YOUR INSTRUCTIONS:
Filter the lines below, keeping each one that holds "Computer".

===== DATASET RECORDS

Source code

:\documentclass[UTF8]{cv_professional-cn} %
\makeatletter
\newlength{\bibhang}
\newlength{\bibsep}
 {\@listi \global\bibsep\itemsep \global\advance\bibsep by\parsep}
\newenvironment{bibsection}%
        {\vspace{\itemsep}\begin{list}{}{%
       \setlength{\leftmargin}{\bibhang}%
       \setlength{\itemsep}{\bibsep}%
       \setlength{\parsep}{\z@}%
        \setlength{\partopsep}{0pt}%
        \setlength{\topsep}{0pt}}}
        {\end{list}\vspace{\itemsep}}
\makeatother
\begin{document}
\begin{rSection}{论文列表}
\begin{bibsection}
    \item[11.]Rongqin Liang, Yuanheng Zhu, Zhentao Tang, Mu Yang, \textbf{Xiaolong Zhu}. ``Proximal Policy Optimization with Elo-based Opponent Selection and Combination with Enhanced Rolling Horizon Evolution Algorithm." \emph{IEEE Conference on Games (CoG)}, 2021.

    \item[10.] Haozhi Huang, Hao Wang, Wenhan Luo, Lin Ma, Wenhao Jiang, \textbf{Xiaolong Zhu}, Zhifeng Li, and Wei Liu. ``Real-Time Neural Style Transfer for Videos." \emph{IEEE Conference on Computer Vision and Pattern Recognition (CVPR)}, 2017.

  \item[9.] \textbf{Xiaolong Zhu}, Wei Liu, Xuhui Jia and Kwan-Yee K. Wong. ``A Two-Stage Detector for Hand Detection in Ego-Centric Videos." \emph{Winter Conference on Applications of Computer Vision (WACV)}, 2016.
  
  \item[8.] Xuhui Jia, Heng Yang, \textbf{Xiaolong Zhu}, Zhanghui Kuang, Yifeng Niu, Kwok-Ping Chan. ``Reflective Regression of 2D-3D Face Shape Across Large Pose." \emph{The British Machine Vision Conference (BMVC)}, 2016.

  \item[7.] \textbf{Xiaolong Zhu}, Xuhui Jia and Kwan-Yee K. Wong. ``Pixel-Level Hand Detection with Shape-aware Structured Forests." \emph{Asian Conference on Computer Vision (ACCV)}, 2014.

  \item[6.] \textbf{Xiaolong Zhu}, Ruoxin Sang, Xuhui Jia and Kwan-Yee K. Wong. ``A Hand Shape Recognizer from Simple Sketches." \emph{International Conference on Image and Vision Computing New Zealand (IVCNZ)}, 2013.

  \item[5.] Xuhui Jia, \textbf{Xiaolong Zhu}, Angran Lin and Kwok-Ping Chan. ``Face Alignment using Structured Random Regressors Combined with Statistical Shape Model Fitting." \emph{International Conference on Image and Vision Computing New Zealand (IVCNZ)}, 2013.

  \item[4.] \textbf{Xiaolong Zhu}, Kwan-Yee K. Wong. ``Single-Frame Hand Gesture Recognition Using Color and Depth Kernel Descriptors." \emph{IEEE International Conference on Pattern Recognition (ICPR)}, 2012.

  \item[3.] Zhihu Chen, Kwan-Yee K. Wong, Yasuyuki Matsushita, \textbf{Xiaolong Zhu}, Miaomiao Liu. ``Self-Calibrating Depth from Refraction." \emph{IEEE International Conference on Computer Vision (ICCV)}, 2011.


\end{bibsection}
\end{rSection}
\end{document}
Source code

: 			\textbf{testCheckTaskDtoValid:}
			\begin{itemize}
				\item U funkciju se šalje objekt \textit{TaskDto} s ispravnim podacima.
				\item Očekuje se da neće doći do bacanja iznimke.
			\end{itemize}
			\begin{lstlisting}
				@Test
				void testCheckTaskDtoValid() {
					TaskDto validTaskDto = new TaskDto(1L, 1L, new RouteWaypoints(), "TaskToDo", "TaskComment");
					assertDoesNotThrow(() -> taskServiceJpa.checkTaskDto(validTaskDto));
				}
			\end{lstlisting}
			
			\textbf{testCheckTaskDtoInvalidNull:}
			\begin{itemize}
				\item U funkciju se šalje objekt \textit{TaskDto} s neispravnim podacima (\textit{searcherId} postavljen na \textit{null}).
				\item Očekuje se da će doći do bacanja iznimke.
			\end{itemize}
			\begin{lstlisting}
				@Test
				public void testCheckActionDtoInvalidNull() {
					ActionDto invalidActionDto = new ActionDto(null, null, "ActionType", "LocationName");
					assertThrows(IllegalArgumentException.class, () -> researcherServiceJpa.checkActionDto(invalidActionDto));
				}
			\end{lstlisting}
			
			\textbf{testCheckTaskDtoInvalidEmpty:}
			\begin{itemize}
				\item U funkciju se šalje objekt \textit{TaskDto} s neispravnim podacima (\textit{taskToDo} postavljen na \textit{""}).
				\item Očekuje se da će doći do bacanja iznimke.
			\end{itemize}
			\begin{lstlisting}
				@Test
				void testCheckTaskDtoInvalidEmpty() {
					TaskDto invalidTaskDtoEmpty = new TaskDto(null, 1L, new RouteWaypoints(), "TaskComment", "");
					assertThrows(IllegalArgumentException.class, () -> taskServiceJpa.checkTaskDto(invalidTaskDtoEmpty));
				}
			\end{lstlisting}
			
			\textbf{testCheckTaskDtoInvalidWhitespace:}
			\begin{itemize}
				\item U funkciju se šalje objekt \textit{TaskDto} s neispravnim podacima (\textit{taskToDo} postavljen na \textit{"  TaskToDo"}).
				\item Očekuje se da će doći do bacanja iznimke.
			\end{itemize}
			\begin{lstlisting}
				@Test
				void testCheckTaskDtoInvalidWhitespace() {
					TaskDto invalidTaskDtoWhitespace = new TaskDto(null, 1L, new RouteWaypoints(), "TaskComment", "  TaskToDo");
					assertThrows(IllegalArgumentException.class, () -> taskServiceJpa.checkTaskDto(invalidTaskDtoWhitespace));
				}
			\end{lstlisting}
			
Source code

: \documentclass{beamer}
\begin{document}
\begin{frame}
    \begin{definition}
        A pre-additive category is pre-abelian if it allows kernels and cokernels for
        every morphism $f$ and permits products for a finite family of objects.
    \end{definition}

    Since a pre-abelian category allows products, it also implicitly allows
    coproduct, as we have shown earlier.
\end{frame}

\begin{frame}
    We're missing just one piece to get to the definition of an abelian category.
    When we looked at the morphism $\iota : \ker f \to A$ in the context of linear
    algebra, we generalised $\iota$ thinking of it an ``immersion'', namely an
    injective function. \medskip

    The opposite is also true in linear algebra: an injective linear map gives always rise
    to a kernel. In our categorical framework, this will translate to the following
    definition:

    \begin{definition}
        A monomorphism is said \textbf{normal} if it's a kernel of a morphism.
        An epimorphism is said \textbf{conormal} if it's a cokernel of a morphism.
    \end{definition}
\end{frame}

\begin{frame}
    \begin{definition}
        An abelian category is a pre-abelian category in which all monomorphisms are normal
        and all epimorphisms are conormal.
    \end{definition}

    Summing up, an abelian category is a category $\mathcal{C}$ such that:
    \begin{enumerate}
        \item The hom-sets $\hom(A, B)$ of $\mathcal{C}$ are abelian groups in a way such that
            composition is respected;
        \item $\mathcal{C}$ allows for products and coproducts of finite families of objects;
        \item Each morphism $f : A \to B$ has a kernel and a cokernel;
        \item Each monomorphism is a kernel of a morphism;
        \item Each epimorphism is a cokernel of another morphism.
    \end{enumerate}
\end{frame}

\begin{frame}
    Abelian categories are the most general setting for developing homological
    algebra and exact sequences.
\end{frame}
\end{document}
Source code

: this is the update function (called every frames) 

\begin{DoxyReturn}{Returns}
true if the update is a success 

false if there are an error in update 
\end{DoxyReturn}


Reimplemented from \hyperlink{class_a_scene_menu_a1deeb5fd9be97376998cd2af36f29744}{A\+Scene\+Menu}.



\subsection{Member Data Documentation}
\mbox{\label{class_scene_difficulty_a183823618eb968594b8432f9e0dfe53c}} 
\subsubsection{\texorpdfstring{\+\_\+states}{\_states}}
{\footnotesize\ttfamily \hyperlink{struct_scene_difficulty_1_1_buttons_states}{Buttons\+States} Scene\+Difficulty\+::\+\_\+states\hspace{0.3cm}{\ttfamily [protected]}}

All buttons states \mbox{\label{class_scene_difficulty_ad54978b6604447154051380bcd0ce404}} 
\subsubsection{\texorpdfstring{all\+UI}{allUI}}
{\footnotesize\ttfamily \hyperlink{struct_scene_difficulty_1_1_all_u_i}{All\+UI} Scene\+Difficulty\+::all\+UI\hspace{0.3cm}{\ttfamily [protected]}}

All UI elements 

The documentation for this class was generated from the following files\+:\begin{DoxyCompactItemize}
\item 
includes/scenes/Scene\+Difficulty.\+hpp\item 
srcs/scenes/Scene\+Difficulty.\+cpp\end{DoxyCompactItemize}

==========

COMPLETED TASK:
    \item[10.] Haozhi Huang, Hao Wang, Wenhan Luo, Lin Ma, Wenhao Jiang, \textbf{Xiaolong Zhu}, Zhifeng Li, and Wei Liu. ``Real-Time Neural Style Transfer for Videos." \emph{IEEE Conference on Computer Vision and Pattern Recognition (CVPR)}, 2017.
  \item[9.] \textbf{Xiaolong Zhu}, Wei Liu, Xuhui Jia and Kwan-Yee K. Wong. ``A Two-Stage Detector for Hand Detection in Ego-Centric Videos." \emph{Winter Conference on Applications of Computer Vision (WACV)}, 2016.
  \item[7.] \textbf{Xiaolong Zhu}, Xuhui Jia and Kwan-Yee K. Wong. ``Pixel-Level Hand Detection with Shape-aware Structured Forests." \emph{Asian Conference on Computer Vision (ACCV)}, 2014.
  \item[3.] Zhihu Chen, Kwan-Yee K. Wong, Yasuyuki Matsushita, \textbf{Xiaolong Zhu}, Miaomiao Liu. ``Self-Calibrating Depth from Refraction." \emph{IEEE International Conference on Computer Vision (ICCV)}, 2011.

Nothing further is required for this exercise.